Eka Darmaputera (16 November 1942 – 29 Juni 2005) adalah seorang pendeta dan teolog Indonesia yang banyak menulis sehingga karya-karya dan pikirannya sering kali muncul dalam berbagai surat kabar nasional Indonesia. Ia juga sering diundang menjadi pembicara di berbagai seminar dan lokakarya, baik di dalam maupun di luar negeri.

Eka Darmaputera

Riwayat Hidup

sunting

Latar belakang dan pendidikan

sunting

Eka dilahirkan dengan nama The Oen Hien sebagai anak sulung dari dua bersaudara dalam sebuah keluarga sederhana pemilik warung kecil yang hidupnya sering kali pas-pasan. Kadang-kadang selama berminggu-minggu mereka hanya mampu makan singkong. Pada 1953 ia lulus dari SD Masehi di Magelang, lalu melanjutkan ke SMP BOPKRI dan lulus dari sana pada 1957. Setelah lulus dari SMA Negeri Magelang pada 1960, ia mula-mula berkeinginan melanjutkan pendidikannya ke Akademi Militer Nasional yang juga terletak di Magelang, karena ia selalu terkesan oleh penampilan para taruna yang rapi dan gagah. Selain itu, ia juga banyak berteman dengan anak kolong - sebutan untuk anak-anak dari keluarga militer - yang tinggal tidak jauh dari rumahnya. Meskipun dilarang, dengan sembunyi-sembunyi Eka sering pergi mengunjungi teman-temannya di kompleks militer. Dengan mereka, Eka kerap kali berkeliling naik sepeda ke daerah Pecinan, sambil mengenakan sarung dan peci. Seperti umumnya anak-anak lelaki seusianya, tak jarang Eka bersama teman-temannya terlibat dalam perkelahian.

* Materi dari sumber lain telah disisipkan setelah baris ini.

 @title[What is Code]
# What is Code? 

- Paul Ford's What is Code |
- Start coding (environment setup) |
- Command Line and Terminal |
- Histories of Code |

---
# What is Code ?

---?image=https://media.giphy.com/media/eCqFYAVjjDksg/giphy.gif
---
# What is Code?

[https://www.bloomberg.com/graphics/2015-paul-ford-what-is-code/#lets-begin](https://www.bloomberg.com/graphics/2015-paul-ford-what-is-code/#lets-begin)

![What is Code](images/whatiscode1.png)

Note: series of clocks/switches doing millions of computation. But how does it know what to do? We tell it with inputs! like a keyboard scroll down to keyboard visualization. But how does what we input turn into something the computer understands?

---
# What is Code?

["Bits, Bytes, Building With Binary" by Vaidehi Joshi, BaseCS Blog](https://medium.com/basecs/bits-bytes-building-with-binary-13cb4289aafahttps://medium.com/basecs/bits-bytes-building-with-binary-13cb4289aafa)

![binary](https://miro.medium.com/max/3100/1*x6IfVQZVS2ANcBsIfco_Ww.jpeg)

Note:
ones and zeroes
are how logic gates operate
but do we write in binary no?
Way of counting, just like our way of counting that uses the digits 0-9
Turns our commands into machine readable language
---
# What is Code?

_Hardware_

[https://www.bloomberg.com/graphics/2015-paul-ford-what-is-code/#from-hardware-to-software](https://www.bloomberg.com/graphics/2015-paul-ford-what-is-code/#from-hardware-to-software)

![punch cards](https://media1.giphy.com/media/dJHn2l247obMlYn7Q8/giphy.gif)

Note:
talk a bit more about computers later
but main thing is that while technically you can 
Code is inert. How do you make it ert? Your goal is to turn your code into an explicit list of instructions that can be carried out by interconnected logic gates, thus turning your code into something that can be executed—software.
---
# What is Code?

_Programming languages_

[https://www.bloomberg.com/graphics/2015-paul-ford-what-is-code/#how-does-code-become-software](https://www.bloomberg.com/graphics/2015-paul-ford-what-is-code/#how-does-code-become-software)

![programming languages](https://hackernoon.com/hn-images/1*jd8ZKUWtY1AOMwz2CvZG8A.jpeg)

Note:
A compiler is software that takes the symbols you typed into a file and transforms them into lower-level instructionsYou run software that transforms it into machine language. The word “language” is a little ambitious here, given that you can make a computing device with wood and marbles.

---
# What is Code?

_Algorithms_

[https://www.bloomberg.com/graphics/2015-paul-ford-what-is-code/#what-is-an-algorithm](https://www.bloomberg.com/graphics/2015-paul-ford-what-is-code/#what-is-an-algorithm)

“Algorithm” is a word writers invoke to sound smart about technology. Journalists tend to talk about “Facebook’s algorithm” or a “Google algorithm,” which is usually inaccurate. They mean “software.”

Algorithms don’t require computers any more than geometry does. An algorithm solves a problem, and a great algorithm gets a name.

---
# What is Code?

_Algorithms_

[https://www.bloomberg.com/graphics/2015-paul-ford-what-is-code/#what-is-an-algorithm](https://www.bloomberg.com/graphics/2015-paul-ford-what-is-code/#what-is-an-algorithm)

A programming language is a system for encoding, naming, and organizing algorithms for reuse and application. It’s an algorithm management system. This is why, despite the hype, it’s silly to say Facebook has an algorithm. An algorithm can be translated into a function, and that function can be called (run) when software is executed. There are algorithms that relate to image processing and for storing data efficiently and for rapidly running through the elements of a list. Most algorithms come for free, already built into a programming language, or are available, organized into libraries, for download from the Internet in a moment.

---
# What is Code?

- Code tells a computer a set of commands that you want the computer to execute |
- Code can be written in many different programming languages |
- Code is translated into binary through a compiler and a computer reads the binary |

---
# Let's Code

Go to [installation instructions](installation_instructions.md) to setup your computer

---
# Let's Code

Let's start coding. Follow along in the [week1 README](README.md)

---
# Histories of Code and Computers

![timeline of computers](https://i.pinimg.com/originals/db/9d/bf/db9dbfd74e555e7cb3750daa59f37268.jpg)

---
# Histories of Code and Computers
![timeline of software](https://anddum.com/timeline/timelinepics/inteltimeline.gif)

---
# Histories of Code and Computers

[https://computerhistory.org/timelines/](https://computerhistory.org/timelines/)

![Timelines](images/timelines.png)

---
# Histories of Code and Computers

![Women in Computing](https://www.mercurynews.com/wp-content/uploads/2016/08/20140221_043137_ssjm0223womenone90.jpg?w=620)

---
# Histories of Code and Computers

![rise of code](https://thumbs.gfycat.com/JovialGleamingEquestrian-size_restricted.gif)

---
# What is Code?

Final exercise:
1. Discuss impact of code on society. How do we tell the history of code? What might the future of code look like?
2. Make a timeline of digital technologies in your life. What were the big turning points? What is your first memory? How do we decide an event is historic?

Mengingat kondisi keuangan keluarganya, akhirnya Eka memutuskan untuk tidak melanjutkan studinya ke Akademi Militer, melainkan menerima ajakan seorang temannya untuk bersama-sama mendaftar di Sekolah Tinggi Teologi Jakarta (STT Jakarta) untuk menjadi pendeta. Pertimbangannya, belajar di STT Jakarta ia dapat meminta bantuan beasiswa.

Menjadi mahasiswa

sunting

Setelah lulus ujian masuk, Eka tinggal di asrama STT Jakarta. Meskipun mendapat bantuan beasiswa, kesulitan keuangan Eka ternyata tidak begitu saja selesai. Dalam keadaan terdesak karena kiriman orangtuanya terlambat datang atau memang sangat terbatas, kenakalan Eka kadang-kadang muncul kembali. Bersama teman-temannya, ia malah pernah mencuri barang dari gudang asrama untuk dijual. Masalah keuangan kemudian sedikit teratasi setelah dia diterima mengajar di SMA BPSK Jakarta, dengan gaji Rp 1.500 sebulan.

Sejak duduk di bangku kuliah, Eka sudah aktif dalam kegiatan berorganisasi dan bergereja. Ia aktif dalam Gerakan Mahasiswa Kristen Indonesia (GMKI) dan pernah menjabat sebagai salah satu anggota Pengurus Pusat organisasi itu (1962-1966). Ia juga menjabat sebagai Sekretaris Jenderal Gerakan Siswa Kristen Indonesia (GSKI) (1962-1966). Ia juga aktif dalam berbagai kegiatan Dewan Gereja-gereja di Indonesia (DGI), yang kini telah berubah nama menjadi Persekutuan Gereja-gereja di Indonesia. Keaktifannya di DGI membuat ia mendapatkan beasiswa tambahan, sehingga hidupnya menjadi lebih terjamin. Di luar itu, ia aktif sebagai anggota Front Pemuda Pelajar pada 1965-1966.

Lulus dan menjadi pendeta

sunting

Pada 1966 Eka lulus dari kuliahnya di STT Jakarta dan ia segera melayani sebagai pendeta di sebuah jemaat GKI Jawa Barat di daerah Jakarta Timur. Di sini bakat kepemimpinan dan pemikiran-pemikirannya kembali mendapatkan penghargaan dari rekan-rekannya, sehingga pada usia yang masih sangat muda, pada 1968, ia diangkat menjadi Ketua Sinode di Gerejanya.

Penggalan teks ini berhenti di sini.